What this task involves: Take every line from the entries below that includes the word "curves" and copy it.

(Data entries)
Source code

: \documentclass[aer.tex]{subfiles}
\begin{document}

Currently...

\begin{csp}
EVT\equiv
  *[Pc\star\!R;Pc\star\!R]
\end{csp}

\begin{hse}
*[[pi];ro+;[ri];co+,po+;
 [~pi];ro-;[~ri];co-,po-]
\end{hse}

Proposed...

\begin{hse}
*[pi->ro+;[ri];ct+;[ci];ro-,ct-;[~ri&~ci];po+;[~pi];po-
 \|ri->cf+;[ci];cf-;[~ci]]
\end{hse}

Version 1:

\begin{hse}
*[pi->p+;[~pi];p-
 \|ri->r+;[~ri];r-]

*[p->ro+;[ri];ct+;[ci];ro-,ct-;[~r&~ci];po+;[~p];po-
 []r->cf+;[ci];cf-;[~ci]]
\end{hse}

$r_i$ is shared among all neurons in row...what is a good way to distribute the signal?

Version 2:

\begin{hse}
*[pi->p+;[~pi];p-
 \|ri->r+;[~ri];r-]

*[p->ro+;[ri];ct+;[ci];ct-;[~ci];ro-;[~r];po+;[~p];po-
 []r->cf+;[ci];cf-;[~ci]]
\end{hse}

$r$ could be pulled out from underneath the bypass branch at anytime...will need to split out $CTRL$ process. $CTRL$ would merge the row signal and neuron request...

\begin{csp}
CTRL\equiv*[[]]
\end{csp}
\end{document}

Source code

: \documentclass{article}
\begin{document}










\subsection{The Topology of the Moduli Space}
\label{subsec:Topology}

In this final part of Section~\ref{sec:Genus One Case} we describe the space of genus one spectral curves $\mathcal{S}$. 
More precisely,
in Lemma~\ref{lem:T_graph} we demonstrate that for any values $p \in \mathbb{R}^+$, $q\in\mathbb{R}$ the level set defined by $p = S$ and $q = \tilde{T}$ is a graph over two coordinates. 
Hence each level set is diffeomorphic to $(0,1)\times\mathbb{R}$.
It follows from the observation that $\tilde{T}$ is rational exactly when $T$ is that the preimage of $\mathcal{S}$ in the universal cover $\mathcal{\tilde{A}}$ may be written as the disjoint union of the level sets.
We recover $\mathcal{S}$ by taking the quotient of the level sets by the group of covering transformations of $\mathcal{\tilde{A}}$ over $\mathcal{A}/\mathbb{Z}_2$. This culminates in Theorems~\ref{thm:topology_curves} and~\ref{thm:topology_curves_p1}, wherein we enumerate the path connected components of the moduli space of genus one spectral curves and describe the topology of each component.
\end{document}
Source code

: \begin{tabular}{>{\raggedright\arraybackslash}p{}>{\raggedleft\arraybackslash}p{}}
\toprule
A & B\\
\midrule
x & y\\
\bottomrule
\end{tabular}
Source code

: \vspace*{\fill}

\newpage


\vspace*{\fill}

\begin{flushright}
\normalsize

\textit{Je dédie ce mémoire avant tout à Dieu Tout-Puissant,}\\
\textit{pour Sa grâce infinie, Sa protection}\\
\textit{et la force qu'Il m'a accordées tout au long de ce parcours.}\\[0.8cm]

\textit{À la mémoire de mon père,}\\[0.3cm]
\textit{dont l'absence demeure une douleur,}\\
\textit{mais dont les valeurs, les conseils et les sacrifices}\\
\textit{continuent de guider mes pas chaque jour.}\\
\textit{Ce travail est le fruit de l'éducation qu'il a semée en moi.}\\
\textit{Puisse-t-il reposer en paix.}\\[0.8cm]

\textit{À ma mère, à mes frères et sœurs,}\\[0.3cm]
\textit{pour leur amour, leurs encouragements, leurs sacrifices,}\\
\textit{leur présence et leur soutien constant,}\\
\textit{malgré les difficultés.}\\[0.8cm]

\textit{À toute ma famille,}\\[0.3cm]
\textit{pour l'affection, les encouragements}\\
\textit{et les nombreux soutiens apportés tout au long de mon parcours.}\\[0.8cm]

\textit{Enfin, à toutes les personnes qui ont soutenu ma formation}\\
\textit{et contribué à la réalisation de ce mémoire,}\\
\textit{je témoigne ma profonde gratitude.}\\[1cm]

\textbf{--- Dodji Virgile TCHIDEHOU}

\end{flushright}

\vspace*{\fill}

Reply to the task:
In this final part of Section~\ref{sec:Genus One Case} we describe the space of genus one spectral curves $\mathcal{S}$. 
We recover $\mathcal{S}$ by taking the quotient of the level sets by the group of covering transformations of $\mathcal{\tilde{A}}$ over $\mathcal{A}/\mathbb{Z}_2$. This culminates in Theorems~\ref{thm:topology_curves} and~\ref{thm:topology_curves_p1}, wherein we enumerate the path connected components of the moduli space of genus one spectral curves and describe the topology of each component.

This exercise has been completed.